I was driving to Target in a car that I could trade for a good chunk of the inventory—the $81,395 Audi A7 TDI Quattro. It has a cornucopia of buttons and tech features, and almost every one of them does something cool. Suddenly this ‘honey-do’ road trip took on some high-tech potential.
I started by hitting the Nav button and using Google Earth to plot my roadtrip. Why Google Earth? Because you can. Because this is a German luxury car. Just because. In my driveway, I could pan and scan around my yard, look at a country road from a bird’s eye view, and inspect my neighbor’s pool.
There’s nothing quite like seeing your local gas station shown from the heavens as you drive around town. And if you’re actually lost, this feature is great for getting your bearings.
I punched up the Info screen by selecting the Info option in the nav. (You can also find it in the main home screen.) This feature uses the Audi Connect service over T-Mobile (as does Google Earth), whose 3G data connection is free for a six-month trial. (This summer, the 2015 Audi A3 will be the first car to offer a 4G connection.)
I scrolled down to see a weather forecast, current fuel prices, and some movie listings. Blah, blah. Most Nissans have this feature now.
What impressed me were concert listings in my area. I noticed Iris Dement, the classic country singer, was performing nearby that night.

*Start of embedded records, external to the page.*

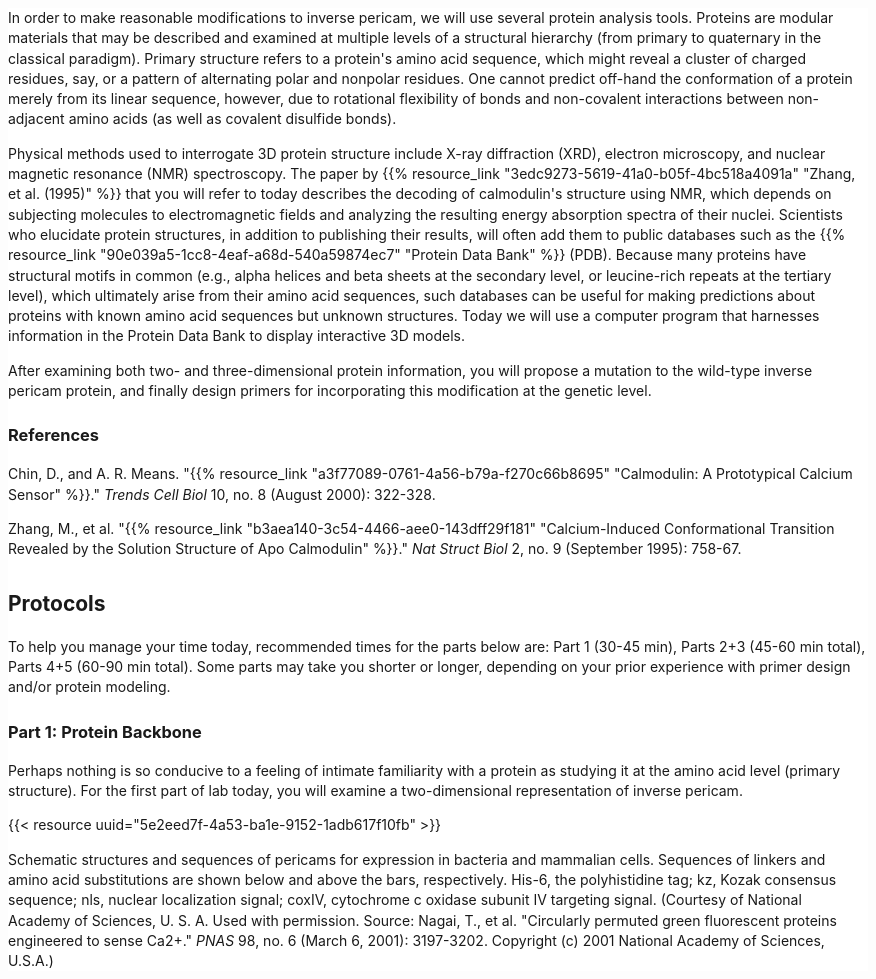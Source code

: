 In order to make reasonable modifications to inverse pericam, we will use several protein analysis tools. Proteins are modular materials that may be described and examined at multiple levels of a structural hierarchy (from primary to quaternary in the classical paradigm). Primary structure refers to a protein's amino acid sequence, which might reveal a cluster of charged residues, say, or a pattern of alternating polar and nonpolar residues. One cannot predict off-hand the conformation of a protein merely from its linear sequence, however, due to rotational flexibility of bonds and non-covalent interactions between non-adjacent amino acids (as well as covalent disulfide bonds).

Physical methods used to interrogate 3D protein structure include X-ray diffraction (XRD), electron microscopy, and nuclear magnetic resonance (NMR) spectroscopy. The paper by {{% resource_link "3edc9273-5619-41a0-b05f-4bc518a4091a" "Zhang, et al. (1995)" %}} that you will refer to today describes the decoding of calmodulin's structure using NMR, which depends on subjecting molecules to electromagnetic fields and analyzing the resulting energy absorption spectra of their nuclei. Scientists who elucidate protein structures, in addition to publishing their results, will often add them to public databases such as the {{% resource_link "90e039a5-1cc8-4eaf-a68d-540a59874ec7" "Protein Data Bank" %}} (PDB). Because many proteins have structural motifs in common (e.g., alpha helices and beta sheets at the secondary level, or leucine-rich repeats at the tertiary level), which ultimately arise from their amino acid sequences, such databases can be useful for making predictions about proteins with known amino acid sequences but unknown structures. Today we will use a computer program that harnesses information in the Protein Data Bank to display interactive 3D models.

After examining both two- and three-dimensional protein information, you will propose a mutation to the wild-type inverse pericam protein, and finally design primers for incorporating this modification at the genetic level.

### References

Chin, D., and A. R. Means. "{{% resource_link "a3f77089-0761-4a56-b79a-f270c66b8695" "Calmodulin: A Prototypical Calcium Sensor" %}}." *Trends Cell Biol* 10, no. 8 (August 2000): 322-328.

Zhang, M., et al. "{{% resource_link "b3aea140-3c54-4466-aee0-143dff29f181" "Calcium-Induced Conformational Transition Revealed by the Solution Structure of Apo Calmodulin" %}}." *Nat Struct Biol* 2, no. 9 (September 1995): 758-67.

## Protocols

To help you manage your time today, recommended times for the parts below are: Part 1 (30-45 min), Parts 2+3 (45-60 min total), Parts 4+5 (60-90 min total). Some parts may take you shorter or longer, depending on your prior experience with primer design and/or protein modeling.

### Part 1: Protein Backbone

Perhaps nothing is so conducive to a feeling of intimate familiarity with a protein as studying it at the amino acid level (primary structure). For the first part of lab today, you will examine a two-dimensional representation of inverse pericam.

{{< resource uuid="5e2eed7f-4a53-ba1e-9152-1adb617f10fb" >}}

Schematic structures and sequences of pericams for expression in bacteria and mammalian cells. Sequences of linkers and amino acid substitutions are shown below and above the bars, respectively. His-6, the polyhistidine tag; kz, Kozak consensus sequence; nls, nuclear localization signal; coxIV, cytochrome c oxidase subunit IV targeting signal. (Courtesy of National Academy of Sciences, U. S. A. Used with permission. Source: Nagai, T., et al. "Circularly permuted green fluorescent proteins engineered to sense Ca2+." *PNAS* 98, no. 6 (March 6, 2001): 3197-3202. Copyright (c) 2001 National Academy of Sciences, U.S.A.)
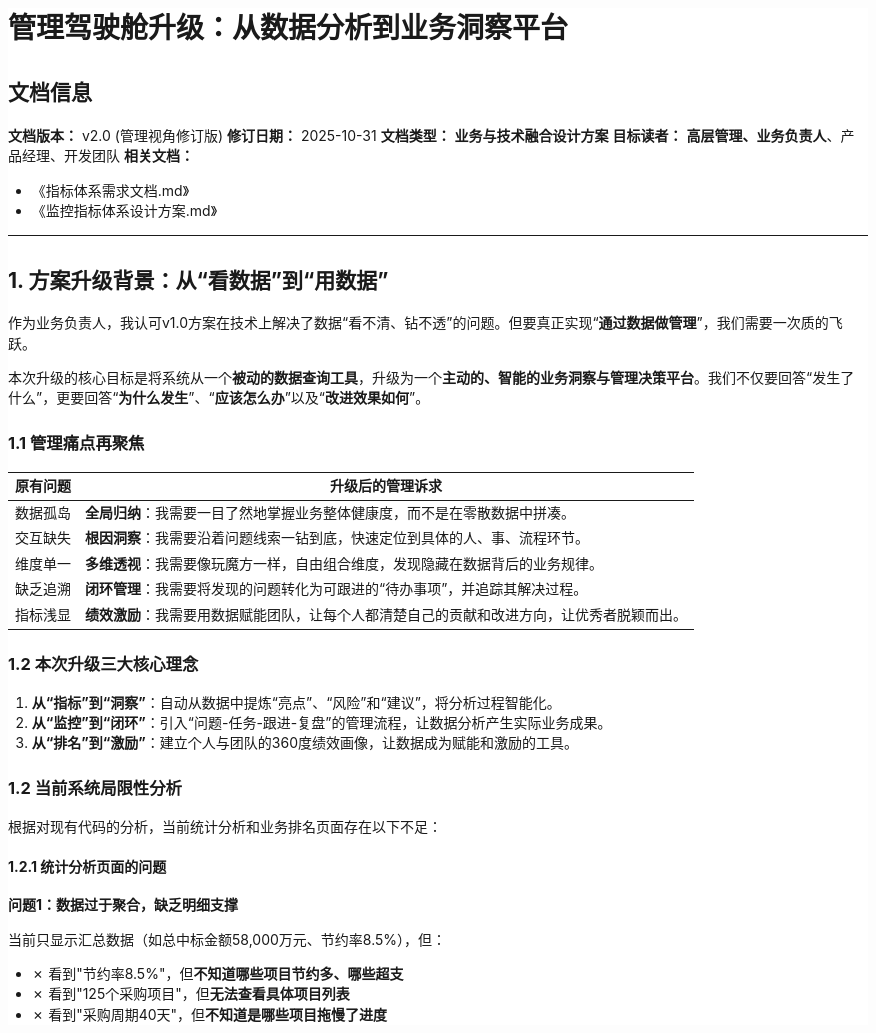 
# 管理驾驶舱升级：从数据分析到业务洞察平台

## 文档信息

**文档版本：** v2.0 (管理视角修订版)
**修订日期：** 2025-10-31
**文档类型：** **业务与技术融合设计方案**
**目标读者：** **高层管理、业务负责人**、产品经理、开发团队
**相关文档：**
- 《指标体系需求文档.md》
- 《监控指标体系设计方案.md》

---

## 1. 方案升级背景：从“看数据”到“用数据”

作为业务负责人，我认可v1.0方案在技术上解决了数据“看不清、钻不透”的问题。但要真正实现“**通过数据做管理**”，我们需要一次质的飞跃。

本次升级的核心目标是将系统从一个**被动的数据查询工具**，升级为一个**主动的、智能的业务洞察与管理决策平台**。我们不仅要回答“发生了什么”，更要回答“**为什么发生**”、“**应该怎么办**”以及“**改进效果如何**”。

### 1.1 管理痛点再聚焦

| 原有问题 | 升级后的管理诉求 |
|---|---|
| 数据孤岛 | **全局归纳**：我需要一目了然地掌握业务整体健康度，而不是在零散数据中拼凑。 |
| 交互缺失 | **根因洞察**：我需要沿着问题线索一钻到底，快速定位到具体的人、事、流程环节。 |
| 维度单一 | **多维透视**：我需要像玩魔方一样，自由组合维度，发现隐藏在数据背后的业务规律。 |
| 缺乏追溯 | **闭环管理**：我需要将发现的问题转化为可跟进的“待办事项”，并追踪其解决过程。 |
| 指标浅显 | **绩效激励**：我需要用数据赋能团队，让每个人都清楚自己的贡献和改进方向，让优秀者脱颖而出。 |

### 1.2 本次升级三大核心理念

1.  **从“指标”到“洞察”**：自动从数据中提炼“亮点”、“风险”和“建议”，将分析过程智能化。
2.  **从“监控”到“闭环”**：引入“问题-任务-跟进-复盘”的管理流程，让数据分析产生实际业务成果。
3.  **从“排名”到“激励”**：建立个人与团队的360度绩效画像，让数据成为赋能和激励的工具。

### 1.2 当前系统局限性分析

根据对现有代码的分析，当前统计分析和业务排名页面存在以下不足：

#### 1.2.1 统计分析页面的问题

**问题1：数据过于聚合，缺乏明细支撑**

当前只显示汇总数据（如总中标金额58,000万元、节约率8.5%），但：
- ✗ 看到"节约率8.5%"，但**不知道哪些项目节约多、哪些超支**
- ✗ 看到"125个采购项目"，但**无法查看具体项目列表**
- ✗ 看到"采购周期40天"，但**不知道是哪些项目拖慢了进度**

Both Google Earth and the Info screens work at all times, no matter how fast you are driving. You can also set destinations in the nav while driving. Audi limits a few things like reading full news stories; for those, you have to park.
The next button on my list looked like something you’d use to set the parking brake, but it actually shows the A7’s around-view cameras. The knob is located in the center console and changes the view from behind the car, to the side, and out in front. The cameras keep rolling as you drive up to 12 mph, and they’re helpful for seeing curbs, line markings, children and pets, and just about anything that might be within about two feet of the car. Just pulling into a parking place became a vivid experience—I could see the cracks in the pavement (they really need to get those fixed).
Part of me wondered whether just turning my head to the side and looking out the window would have been more cost-effective. And maybe a littler harder on my neck. Tough choice.
Are these features worth it? Honestly I’m torn on the issue. I would have never found out about that Iris Dement concert or noticed those cracks in the Target parking lot.
But let’s talk about the fees. First, the “Corner View Camera” addition is part of the Driver Assistance Package in the Audi A7, which also includes adaptive cruise control and lane-keeping. It costs $2,800 extra. That’s a lot of cash to see parking-lot bumpers up close. For Google Earth and the Info screens, you’ll pay $15 per month if you agree to a three-year T-Mobile contract, or $30 on a month-to-month basis. It makes you suddenly appreciate your iPhone’s navigation features.
But isn’t that all just a rounding error on an $81,395 car? Here’s my final answer. The base price of the A7 is just under $65,000. You can go ahead and splurge if you really want the cameras and safety features. If your goal is to merge into traffic faster than a Ford Fusion, and in more style, the base A7 can still do the job.